Jun 2, 2017 | Barry Lawrence, MBA, HRCI Staff Writer
For College Graduates, Lifelong Learning Has Only Just Begun
ʼTis the season to celebrate graduates for their accomplishments. Ahead is some extra free time over the summer for rest and relaxation, but new alums should also use the months ahead to develop their professional development muscles.
That’s right. Lifelong learning is the new reality in today’s highly competitive environments. Younger workers are attracted to employment opportunities that can give them new skills and experiences. But many may be surprised to find out that they are also responsible for much of their own continuous training and development.
"Learning and development takes time and energy, and it will sometimes take you out of your comfort zone," says Corinne Mills, a career consultant, writing for the Guardian. "If you can keep the learning habit throughout your career, however, you’re far more likely to extend your career longevity, mitigate any risks and improve your employability."
Mills suggests reading, finding a mentor, joining professional groups and blogging (let HRCI know if you’d like to blog about entering the HR job market) as just some of the ways to stay sharp as a lifelong learner. If you’re on the HR career track, or just want to demonstrate that you understand how the workplace works, HR Certification Institute (HRCI) now offers the Associate Professional in Human Resources™ (aPHR™) — a great way for those who want to start out in the profession to demonstrate their commitment and foundational HR knowledge.
The cool thing about certification is it becomes another badge of honor and talking point as you meet with potential employers. In other words, you have a credential to show for your continuous study and hard work. The aPHR is also a great foundation for earning more advanced HR certifications as your career blossoms, such as the Professional in Human Resources™ (PHR™) for those with experience and the Senior Professional in Human Resources™ (SPHR™) for those with more advanced experience.
Finally, as Mills states, the road to certification keeps you in the habit of learning. HRCI certifications require a commitment to ongoing professional development – a process of earning credits every three years that the HRCI community calls recertification.
"Millennials tend to think that, once they graduate college, their education immediately ends," blogs Olivia Adams. "However, it’s important not to get caught up in the freedoms of your post-grad life."
Once in the habit of continuous learning, you provide yourself with a competitive advantage in a world where "the goalposts in the workplace keep moving," notes Mills.

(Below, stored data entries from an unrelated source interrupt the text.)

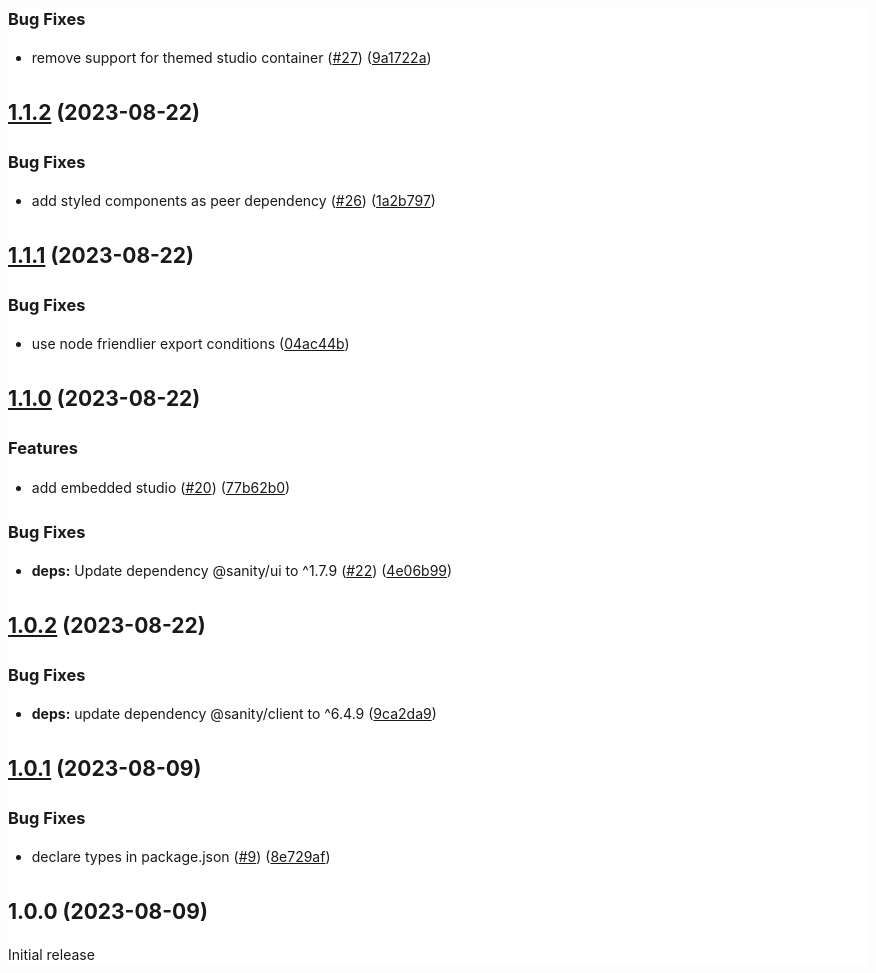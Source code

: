### Bug Fixes

- remove support for themed studio container ([#27](https://github.com/sanity-io/sanity-astro/issues/27)) ([9a1722a](https://github.com/sanity-io/sanity-astro/commit/9a1722a118f9b01d532da42602f056b5852b0f5c))

## [1.1.2](https://github.com/sanity-io/sanity-astro/compare/v1.1.1...v1.1.2) (2023-08-22)

### Bug Fixes

- add styled components as peer dependency ([#26](https://github.com/sanity-io/sanity-astro/issues/26)) ([1a2b797](https://github.com/sanity-io/sanity-astro/commit/1a2b797e8284541a4837b4d6e0b896ea55a59358))

## [1.1.1](https://github.com/sanity-io/sanity-astro/compare/v1.1.0...v1.1.1) (2023-08-22)

### Bug Fixes

- use node friendlier export conditions ([04ac44b](https://github.com/sanity-io/sanity-astro/commit/04ac44b61870dd287766e851894cbf20f17a6aa5))

## [1.1.0](https://github.com/sanity-io/sanity-astro/compare/v1.0.2...v1.1.0) (2023-08-22)

### Features

- add embedded studio ([#20](https://github.com/sanity-io/sanity-astro/issues/20)) ([77b62b0](https://github.com/sanity-io/sanity-astro/commit/77b62b0080aa806c078844d471da6c6c1e454de8))

### Bug Fixes

- **deps:** Update dependency @sanity/ui to ^1.7.9 ([#22](https://github.com/sanity-io/sanity-astro/issues/22)) ([4e06b99](https://github.com/sanity-io/sanity-astro/commit/4e06b997c65c5098ff455efe3a4a28218809d020))

## [1.0.2](https://github.com/sanity-io/sanity-astro/compare/v1.0.1...v1.0.2) (2023-08-22)

### Bug Fixes

- **deps:** update dependency @sanity/client to ^6.4.9 ([9ca2da9](https://github.com/sanity-io/sanity-astro/commit/9ca2da948d3136e6377d4825f5f49ff76614e57d))

## [1.0.1](https://github.com/sanity-io/sanity-astro/compare/v1.0.0...v1.0.1) (2023-08-09)

### Bug Fixes

- declare types in package.json ([#9](https://github.com/sanity-io/sanity-astro/issues/9)) ([8e729af](https://github.com/sanity-io/sanity-astro/commit/8e729afb9de44a1e049759d6491fcf8adb2d9f71))

## 1.0.0 (2023-08-09)

Initial release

Many employers want professionals who can demonstrate professional development every year, she adds. "Whether this is a requirement or not, make sure you’re up to date with what’s happening in your field, or you could lose credibility and potentially expose your company to risks."
That is particularly prudent advice for graduates embarking on HR careers. HR managers, after all, are on the front lines in the battle to help their organizations mitigate risks from regulatory requirements, injuries, illness and other potential challenges.
Congratulations graduates. And yes, do take a little time off this summer to head to the beach or mountains for some deserved R&R. But also carve out some essential professional development.